Avignon 2015 (19) : Patrice Chéreau – Un musée imaginaire

Par Selim Lander

Ouvert en 2000 dans l’Hôtel de Caumont, en Avignon, la
Fondation Lambert d’art contemporain se prolonge depuis cette année dans l’Hôtel mitoyen de Montfaucon. Les deux bâtiments entièrement rénovés pour la circonstance (agence Berger&Berger) sont voués pour l’un au fonds permanent (qui a fait l’objet
d’une dation à l’Etat), pour l’autre aux expositions
temporaires.
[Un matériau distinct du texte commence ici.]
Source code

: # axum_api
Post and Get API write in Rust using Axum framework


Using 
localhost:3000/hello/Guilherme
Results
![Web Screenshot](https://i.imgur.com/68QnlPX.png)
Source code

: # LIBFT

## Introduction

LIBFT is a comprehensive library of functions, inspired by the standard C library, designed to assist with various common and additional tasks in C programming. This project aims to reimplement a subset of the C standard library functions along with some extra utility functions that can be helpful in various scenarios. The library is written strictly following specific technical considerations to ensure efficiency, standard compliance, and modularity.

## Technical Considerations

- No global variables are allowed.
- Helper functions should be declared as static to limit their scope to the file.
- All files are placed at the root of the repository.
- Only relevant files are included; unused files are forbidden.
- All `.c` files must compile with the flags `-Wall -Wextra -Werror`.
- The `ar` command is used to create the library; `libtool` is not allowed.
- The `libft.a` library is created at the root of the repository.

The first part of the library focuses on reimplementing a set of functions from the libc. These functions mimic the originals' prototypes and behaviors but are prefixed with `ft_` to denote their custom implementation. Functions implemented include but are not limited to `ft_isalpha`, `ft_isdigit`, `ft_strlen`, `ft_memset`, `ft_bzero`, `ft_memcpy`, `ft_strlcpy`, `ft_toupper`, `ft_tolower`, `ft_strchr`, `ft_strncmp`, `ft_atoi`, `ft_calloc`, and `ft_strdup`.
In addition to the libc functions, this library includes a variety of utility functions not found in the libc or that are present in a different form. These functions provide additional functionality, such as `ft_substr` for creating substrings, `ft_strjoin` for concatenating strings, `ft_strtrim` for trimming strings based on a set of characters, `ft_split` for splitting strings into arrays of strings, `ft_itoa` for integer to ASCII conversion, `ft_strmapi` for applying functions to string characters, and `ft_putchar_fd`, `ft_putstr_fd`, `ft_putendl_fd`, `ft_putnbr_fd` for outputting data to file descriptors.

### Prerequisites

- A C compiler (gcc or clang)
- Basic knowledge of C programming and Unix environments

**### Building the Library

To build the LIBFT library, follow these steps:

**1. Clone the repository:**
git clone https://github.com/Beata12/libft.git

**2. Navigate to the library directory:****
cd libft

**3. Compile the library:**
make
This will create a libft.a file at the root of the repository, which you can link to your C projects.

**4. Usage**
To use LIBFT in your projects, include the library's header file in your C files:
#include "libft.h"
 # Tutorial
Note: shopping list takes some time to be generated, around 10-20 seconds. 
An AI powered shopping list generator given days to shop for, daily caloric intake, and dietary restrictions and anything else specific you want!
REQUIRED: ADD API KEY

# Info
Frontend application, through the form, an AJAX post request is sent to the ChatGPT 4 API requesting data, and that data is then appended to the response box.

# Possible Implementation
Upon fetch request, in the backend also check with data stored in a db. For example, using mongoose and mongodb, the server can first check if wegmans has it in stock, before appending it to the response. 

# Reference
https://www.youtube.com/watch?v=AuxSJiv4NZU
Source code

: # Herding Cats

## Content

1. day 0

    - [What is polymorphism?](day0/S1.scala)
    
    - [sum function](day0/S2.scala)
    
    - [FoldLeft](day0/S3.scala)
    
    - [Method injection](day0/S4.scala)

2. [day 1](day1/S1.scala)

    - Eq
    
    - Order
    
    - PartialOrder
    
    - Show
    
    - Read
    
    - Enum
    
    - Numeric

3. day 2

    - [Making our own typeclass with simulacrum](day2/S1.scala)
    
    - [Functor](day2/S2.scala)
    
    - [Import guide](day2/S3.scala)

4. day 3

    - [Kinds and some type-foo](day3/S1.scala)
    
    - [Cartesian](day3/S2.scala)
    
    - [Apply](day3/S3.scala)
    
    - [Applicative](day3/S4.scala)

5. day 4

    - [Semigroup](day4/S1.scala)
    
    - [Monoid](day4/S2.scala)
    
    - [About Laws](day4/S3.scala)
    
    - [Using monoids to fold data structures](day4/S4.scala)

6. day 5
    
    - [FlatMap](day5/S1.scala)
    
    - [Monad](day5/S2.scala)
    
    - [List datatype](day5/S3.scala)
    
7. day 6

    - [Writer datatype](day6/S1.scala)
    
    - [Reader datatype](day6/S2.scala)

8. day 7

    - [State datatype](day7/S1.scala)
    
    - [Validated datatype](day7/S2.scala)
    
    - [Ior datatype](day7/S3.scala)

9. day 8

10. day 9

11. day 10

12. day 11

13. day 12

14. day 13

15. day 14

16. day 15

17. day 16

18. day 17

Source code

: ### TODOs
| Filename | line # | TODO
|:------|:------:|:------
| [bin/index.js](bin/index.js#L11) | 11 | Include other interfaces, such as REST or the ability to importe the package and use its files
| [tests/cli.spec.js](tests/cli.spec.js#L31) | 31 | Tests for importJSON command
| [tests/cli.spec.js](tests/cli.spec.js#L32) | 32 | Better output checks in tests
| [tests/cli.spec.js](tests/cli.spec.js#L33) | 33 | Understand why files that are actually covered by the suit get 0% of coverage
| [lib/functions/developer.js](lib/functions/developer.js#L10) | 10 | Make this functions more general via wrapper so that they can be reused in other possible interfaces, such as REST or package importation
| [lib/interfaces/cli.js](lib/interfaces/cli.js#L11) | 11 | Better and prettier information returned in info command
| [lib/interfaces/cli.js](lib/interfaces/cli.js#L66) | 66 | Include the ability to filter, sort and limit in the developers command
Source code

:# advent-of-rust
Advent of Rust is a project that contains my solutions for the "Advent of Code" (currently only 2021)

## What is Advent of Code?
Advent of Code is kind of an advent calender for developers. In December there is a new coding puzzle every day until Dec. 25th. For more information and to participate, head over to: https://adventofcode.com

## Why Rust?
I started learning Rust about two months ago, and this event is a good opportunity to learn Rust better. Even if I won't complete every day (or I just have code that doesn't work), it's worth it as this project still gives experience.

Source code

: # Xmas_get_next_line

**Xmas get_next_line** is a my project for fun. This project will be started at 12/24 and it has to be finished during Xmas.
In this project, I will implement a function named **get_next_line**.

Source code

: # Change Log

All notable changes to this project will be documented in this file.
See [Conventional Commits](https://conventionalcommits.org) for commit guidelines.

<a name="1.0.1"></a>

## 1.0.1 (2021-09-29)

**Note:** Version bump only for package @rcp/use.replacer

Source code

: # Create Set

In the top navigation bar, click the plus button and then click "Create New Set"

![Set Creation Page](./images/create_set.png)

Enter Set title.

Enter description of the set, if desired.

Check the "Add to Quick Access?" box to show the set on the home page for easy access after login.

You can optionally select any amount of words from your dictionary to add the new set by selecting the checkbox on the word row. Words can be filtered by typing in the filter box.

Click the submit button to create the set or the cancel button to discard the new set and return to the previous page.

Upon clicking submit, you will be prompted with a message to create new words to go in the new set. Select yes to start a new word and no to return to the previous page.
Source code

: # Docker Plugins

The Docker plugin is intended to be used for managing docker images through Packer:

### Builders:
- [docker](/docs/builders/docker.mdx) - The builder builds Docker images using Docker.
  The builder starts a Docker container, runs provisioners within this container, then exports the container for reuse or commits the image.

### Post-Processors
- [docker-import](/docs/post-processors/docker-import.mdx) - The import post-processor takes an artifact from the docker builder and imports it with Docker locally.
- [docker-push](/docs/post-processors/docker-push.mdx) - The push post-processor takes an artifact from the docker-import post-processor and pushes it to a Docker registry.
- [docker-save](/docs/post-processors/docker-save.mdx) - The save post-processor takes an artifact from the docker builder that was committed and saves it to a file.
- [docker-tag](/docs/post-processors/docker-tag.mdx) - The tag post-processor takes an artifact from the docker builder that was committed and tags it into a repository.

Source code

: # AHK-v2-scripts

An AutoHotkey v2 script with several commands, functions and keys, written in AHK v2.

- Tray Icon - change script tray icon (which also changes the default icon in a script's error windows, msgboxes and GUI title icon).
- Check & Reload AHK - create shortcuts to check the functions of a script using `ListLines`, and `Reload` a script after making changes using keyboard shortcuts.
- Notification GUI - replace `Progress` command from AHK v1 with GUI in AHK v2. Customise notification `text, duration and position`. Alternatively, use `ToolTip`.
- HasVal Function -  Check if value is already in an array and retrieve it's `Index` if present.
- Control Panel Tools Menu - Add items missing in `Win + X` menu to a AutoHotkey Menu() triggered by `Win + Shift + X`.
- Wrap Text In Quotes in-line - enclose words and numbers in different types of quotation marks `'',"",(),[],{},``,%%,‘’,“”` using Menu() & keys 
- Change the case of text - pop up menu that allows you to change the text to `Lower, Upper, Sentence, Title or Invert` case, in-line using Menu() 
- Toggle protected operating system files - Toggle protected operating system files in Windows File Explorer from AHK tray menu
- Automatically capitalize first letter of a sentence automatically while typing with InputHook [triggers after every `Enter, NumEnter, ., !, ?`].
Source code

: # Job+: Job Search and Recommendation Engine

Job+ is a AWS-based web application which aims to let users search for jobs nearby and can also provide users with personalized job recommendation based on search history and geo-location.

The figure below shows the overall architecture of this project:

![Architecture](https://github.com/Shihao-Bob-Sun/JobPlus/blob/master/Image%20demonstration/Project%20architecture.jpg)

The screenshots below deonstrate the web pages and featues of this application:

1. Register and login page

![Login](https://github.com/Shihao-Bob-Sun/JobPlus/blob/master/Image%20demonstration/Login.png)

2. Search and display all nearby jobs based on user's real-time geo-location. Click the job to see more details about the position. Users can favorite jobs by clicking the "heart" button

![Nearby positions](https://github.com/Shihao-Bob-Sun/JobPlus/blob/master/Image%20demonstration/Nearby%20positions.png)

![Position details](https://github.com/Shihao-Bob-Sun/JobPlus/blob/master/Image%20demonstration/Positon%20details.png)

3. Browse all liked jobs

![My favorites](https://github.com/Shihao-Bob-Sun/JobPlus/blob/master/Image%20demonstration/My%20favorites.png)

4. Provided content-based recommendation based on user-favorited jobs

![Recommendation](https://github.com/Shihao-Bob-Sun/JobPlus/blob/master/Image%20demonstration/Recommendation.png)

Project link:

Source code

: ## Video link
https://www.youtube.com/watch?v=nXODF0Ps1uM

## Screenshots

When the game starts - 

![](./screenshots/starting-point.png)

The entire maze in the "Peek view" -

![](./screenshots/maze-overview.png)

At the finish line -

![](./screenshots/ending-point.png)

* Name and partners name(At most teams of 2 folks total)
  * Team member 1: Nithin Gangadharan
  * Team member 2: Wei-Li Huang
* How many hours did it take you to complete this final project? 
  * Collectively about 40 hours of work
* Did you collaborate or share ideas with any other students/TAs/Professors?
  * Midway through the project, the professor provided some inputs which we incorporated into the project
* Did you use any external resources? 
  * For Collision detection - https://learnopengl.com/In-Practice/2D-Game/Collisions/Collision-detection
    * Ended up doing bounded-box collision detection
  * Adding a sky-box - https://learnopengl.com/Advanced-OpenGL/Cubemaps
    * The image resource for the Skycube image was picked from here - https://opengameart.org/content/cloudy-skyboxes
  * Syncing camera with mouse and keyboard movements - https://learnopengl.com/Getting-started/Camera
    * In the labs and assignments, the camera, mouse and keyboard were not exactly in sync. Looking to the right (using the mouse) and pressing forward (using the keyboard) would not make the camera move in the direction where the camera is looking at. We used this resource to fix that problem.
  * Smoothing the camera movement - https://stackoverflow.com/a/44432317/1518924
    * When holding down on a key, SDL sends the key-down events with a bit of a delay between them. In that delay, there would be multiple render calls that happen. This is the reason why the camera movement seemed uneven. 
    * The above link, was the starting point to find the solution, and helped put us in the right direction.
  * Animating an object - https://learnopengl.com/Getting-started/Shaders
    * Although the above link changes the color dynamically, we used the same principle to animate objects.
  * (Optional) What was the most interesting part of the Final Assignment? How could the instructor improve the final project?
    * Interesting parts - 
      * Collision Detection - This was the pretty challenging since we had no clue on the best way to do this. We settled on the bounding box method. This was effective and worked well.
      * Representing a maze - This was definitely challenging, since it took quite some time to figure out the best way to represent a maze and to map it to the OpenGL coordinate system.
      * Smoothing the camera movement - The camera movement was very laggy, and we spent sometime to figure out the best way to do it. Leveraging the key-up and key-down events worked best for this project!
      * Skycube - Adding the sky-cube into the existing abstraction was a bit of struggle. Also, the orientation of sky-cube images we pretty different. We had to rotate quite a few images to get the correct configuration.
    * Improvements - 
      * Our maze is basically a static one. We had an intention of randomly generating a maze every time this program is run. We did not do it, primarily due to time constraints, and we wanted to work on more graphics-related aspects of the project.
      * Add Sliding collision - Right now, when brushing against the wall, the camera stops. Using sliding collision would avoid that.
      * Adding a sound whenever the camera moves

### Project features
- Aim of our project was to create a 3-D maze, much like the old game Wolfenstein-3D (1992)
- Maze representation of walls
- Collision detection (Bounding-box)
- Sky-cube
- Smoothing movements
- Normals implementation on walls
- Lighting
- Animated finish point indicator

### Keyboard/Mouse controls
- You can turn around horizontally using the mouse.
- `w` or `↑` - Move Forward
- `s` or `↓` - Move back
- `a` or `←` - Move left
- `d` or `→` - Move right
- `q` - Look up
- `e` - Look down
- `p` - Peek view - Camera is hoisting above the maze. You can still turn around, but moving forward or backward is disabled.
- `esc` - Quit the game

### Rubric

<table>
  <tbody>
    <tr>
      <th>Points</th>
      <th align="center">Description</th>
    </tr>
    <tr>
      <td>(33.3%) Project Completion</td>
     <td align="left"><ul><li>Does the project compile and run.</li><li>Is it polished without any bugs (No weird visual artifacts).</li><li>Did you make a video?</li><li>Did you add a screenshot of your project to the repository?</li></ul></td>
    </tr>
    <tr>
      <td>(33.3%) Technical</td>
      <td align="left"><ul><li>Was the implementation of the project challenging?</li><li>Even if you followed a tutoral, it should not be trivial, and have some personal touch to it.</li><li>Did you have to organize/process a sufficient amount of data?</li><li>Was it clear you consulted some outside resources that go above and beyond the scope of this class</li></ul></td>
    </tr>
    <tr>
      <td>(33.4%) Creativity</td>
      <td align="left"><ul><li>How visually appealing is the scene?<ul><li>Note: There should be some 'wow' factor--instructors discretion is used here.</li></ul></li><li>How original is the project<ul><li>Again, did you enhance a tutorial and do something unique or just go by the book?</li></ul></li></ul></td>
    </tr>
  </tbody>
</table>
C’est donc là où se tient en ce moment, et jusqu’au
11 octobre 2015, une exposition qui présente à la fois des
documents tirés des archives que Chéreau a léguées à l’IMEC
(Institut Mémoires de l’édition contemporaine) et des œuvres de plasticiens ayant nourri son imaginaire ou qui, du moins, sont censées entretenir avec lui un certain rapport « sensible ».

Patrice Chéreau (1944-2013) est tombé très tôt dans le
théâtre. C’est en effet au lycée Louis-Le-Grand, à Paris, qu’il
tiendra ses premiers rôles et assurera ses premières mises en scène (en compagnie de Jean-Pierre Vincent).…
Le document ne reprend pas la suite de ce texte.